October saw the appearance of Ventir, which included many backdoor capabilities, but not much else is known about it. I never came across any reports of it being seen “in the wild,” and nobody ever knew exactly how it got installed (ie, whether it was a trojan or required manual installation by someone with access to the target Mac).
The final piece of Mac malware to appear in 2014 was WireLurker, which was discovered in November. It infected Macs through trojans downloaded from a Chinese app store. These trojans were disguised as pirated apps. Once installed, its sole job seemed to be to wait for an iOS device (ie, an iPad, iPhone or iPod Touch) to be connected, and then it would infect that device with malware. Interestingly, the sole purpose of the iOS component of this malware seemed to be to identify the user of the device, leading some to speculate that it was an attempt to identify Chinese software pirates.
All of these ended up getting blocked by Apple. Signatures for each were added to the XProtect anti-malware system, and those that were signed with a Developer ID had that ID revoked. Any command-and-control servers used by these malware programs were shut down (or in the case of iWorm, the malicious Reddit pages were removed). None of these are still a threat, though I’m sure they will continue to turn up as people discover them on previously-infected systems.
In all, no serious threats were found during 2014. The bigger issue last year was the continued worsening of the adware problem. For those unfamiliar with the term, adware is often considered not to be true malware, as its sole purpose is to display ads and not to steal data from the infected computer. Adware typically injects ads into the web browser, onto pages that would not normally contain those ads, and/or redirects searches to strange search engines that the user didn’t choose.

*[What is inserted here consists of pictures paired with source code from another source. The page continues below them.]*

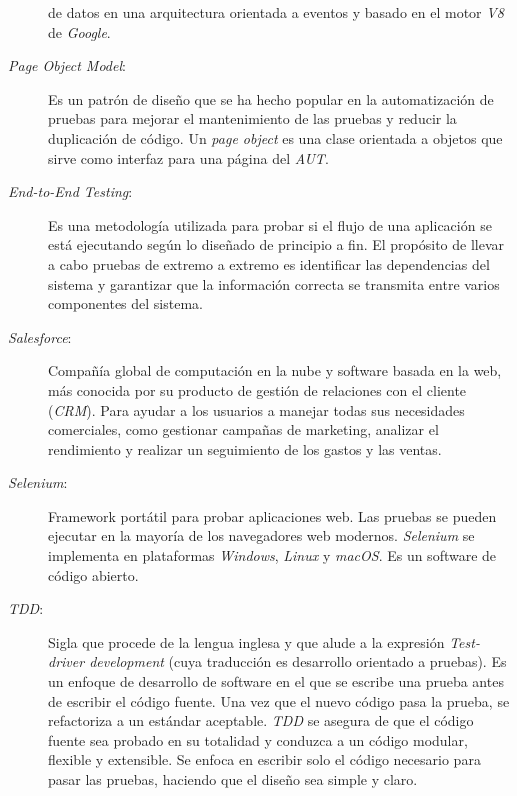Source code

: \begin{description}
    de datos en una arquitectura orientada a eventos y basado en el motor
    \emph{V8} de \emph{Google}.
\item [\emph{Page Object Model}:] Es un patrón de diseño que se ha hecho popular
    en la automatización de pruebas para mejorar el mantenimiento de las pruebas
    y reducir la duplicación de código. Un \emph{page object} es una clase
    orientada a objetos que sirve como interfaz para una página del \emph{AUT}.
\item [\emph{End-to-End Testing}:] Es una metodología utilizada para probar si
    el flujo de una aplicación se está ejecutando según lo diseñado de principio
    a fin. El propósito de llevar a cabo pruebas de extremo a extremo es
    identificar las dependencias del sistema y garantizar que la información
    correcta se transmita entre varios componentes del sistema.
\item [\emph{Salesforce}:] Compañía global de computación en la nube y software
    basada en la web, más conocida por su producto de gestión de relaciones con
    el cliente (\emph{CRM}). Para ayudar a los usuarios a manejar todas sus
    necesidades comerciales, como gestionar campañas de marketing, analizar el
    rendimiento y realizar un seguimiento de los gastos y las ventas.
\item [\emph{Selenium}:] Framework portátil para probar aplicaciones web. Las
    pruebas se pueden ejecutar en la mayoría de los navegadores web modernos.
    \emph{Selenium} se implementa en plataformas \emph{Windows}, \emph{Linux} y
    \emph{macOS}. Es un software de código abierto.
\item [\emph{TDD}:] Sigla que procede de la lengua inglesa y que alude a la
    expresión \emph{Test-driver development} (cuya traducción es desarrollo
    orientado a pruebas). Es un enfoque de desarrollo de software en el que se
    escribe una prueba antes de escribir el código fuente. Una vez que el nuevo
    código pasa la prueba, se refactoriza a un estándar aceptable. \emph{TDD} se
    asegura de que el código fuente sea probado en su totalidad y conduzca a un
    código modular, flexible y extensible. Se enfoca en escribir solo el código
    necesario para pasar las pruebas, haciendo que el diseño sea simple y claro.
\end{description}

Adware has become a very serious problem on the Mac. Most Mac users are completely unprepared for such things, since they erroneously believe their Macs are safe from such threats. In addition, those who feel safe because they have installed anti-virus software are likely to discover that anti-virus software rarely does a good job of detecting, blocking or removing adware. (Those who feel they may be infected with adware can remove it using my AdwareMedic app, or by following the manual removal instructions in my Adware Removal Guide.)
This by far overshadows any threat that malware has ever had in the entire history of the Mac. I have received literally thousands of e-mails from people who have been affected by adware, just since September (when I released the first version of AdwareMedic). On Apple’s discussion forums, I see dozens of posts per day from people having problems caused by adware… and those are only the ones I find amongst the high volume of posts. In contrast, I probably only was contacted by a couple dozen people who were affected by the Flashback malware, which was the most prevalent piece of malware in the history of the Mac, affecting hundreds of thousands of users.
Thus, 2014 had some good news and some bad news. The good news was that the new malware appearing on the Mac was overall fairly lame, was quite rare and all of it has been effectively killed. The bad news is that adware has crept in to fill the vacuum, and is a worse problem than malware ever was. So now more than ever, it’s important to be extremely cautious about what you download and where you download it from. (For more details on that, see my Mac Malware Guide.)
In 2015, I don’t anticipate much in the way of malware. Criminal types are learning that that approach just doesn’t pay on the Mac… if malware becomes too successful, it gets noticed and disabled, and all their hard work is down the drain. However, the flip side of that coin is that adware has proven to be wildly successful, meaning that we’ll probably continue to see an upswing in adware throughout 2015, unless there is some kind of significant change to the adware ecosystem, such as Apple deciding to put the hammer down on the adware problem.